Segment Start: SUPPLIED RECORDS
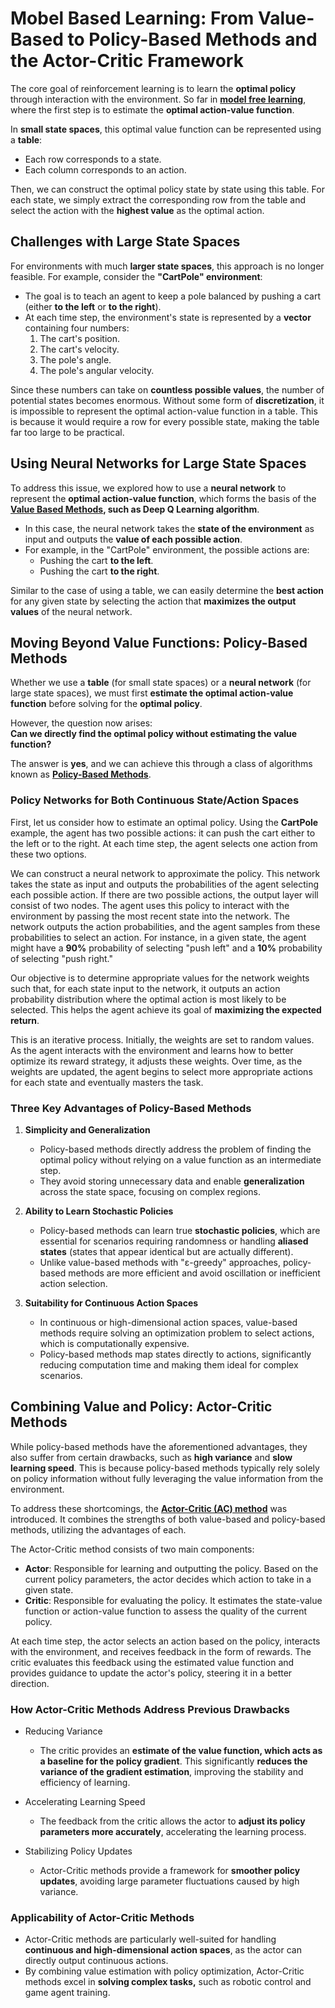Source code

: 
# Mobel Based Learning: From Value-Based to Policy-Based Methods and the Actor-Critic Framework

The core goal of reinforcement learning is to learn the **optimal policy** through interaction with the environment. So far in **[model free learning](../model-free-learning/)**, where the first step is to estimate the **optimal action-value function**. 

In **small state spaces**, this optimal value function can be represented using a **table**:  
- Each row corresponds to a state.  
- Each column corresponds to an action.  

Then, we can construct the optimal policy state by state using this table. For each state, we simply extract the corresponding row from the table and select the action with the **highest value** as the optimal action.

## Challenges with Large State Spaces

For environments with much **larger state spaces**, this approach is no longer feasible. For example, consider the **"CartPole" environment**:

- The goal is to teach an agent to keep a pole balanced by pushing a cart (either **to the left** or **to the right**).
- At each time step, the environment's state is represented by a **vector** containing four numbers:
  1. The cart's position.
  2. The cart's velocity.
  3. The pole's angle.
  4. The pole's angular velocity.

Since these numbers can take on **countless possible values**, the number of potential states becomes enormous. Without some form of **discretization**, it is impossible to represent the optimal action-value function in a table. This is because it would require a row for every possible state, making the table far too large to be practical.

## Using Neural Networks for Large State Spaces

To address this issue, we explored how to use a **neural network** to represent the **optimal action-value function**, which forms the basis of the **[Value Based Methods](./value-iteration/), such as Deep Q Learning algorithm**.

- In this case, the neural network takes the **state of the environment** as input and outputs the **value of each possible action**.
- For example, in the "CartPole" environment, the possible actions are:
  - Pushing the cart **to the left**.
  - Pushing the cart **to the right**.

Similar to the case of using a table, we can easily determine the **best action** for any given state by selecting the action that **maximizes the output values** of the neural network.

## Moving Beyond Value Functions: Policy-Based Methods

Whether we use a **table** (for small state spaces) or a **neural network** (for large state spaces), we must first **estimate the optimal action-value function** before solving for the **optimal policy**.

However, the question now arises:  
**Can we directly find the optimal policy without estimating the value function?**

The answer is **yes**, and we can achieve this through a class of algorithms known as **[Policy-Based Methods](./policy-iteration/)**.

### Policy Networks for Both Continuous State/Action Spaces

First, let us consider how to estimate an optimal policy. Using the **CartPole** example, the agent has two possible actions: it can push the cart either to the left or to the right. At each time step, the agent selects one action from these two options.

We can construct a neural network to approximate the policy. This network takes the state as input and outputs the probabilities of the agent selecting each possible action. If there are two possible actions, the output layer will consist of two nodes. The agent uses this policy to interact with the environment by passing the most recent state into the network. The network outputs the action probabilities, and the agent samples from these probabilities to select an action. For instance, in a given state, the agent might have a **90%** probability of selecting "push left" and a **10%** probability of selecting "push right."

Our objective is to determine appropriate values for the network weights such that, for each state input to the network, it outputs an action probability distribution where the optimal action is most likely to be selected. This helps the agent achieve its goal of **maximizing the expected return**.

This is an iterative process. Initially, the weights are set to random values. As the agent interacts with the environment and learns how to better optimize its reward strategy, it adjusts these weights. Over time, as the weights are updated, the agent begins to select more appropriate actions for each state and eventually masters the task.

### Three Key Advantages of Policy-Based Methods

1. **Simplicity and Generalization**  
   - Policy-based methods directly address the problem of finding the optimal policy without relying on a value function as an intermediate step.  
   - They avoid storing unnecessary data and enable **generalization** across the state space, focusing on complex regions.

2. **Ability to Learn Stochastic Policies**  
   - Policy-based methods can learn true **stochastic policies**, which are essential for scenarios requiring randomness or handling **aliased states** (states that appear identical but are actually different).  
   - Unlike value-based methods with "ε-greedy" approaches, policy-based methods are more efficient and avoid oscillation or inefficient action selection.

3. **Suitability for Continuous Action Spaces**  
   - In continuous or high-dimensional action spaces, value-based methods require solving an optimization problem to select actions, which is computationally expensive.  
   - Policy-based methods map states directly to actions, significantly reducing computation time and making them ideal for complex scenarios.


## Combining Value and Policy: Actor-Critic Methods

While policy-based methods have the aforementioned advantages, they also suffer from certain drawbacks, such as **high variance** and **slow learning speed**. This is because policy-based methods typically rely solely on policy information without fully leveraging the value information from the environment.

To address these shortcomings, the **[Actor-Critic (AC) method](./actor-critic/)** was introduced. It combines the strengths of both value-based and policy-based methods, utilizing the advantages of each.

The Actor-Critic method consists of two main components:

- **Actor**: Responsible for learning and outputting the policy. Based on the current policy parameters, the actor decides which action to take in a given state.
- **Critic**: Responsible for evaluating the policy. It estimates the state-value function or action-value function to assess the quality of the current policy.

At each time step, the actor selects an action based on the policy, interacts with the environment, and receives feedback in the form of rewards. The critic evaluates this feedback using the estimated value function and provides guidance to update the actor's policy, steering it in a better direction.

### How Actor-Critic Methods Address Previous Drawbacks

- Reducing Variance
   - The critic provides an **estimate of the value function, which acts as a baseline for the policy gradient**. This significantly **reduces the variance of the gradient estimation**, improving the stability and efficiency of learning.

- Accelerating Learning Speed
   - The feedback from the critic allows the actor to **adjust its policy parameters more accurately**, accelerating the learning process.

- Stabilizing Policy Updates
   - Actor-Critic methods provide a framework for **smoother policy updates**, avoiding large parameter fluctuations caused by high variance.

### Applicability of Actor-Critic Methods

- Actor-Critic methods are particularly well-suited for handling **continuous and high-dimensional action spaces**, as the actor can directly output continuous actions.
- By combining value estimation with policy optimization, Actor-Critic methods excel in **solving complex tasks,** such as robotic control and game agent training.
Segment End: SUPPLIED RECORDS
▶ _TASK OBJECTIVE_
For this exercise, please output exactly the lines above starting at the line with "- **Critic**: Responsible" and ending at the line with "- Reducing Variance", ends included.

▶ _RESPONSE FOR THIS EXERCISE_
- **Critic**: Responsible for evaluating the policy. It estimates the state-value function or action-value function to assess the quality of the current policy.

At each time step, the actor selects an action based on the policy, interacts with the environment, and receives feedback in the form of rewards. The critic evaluates this feedback using the estimated value function and provides guidance to update the actor's policy, steering it in a better direction.

### How Actor-Critic Methods Address Previous Drawbacks

- Reducing Variance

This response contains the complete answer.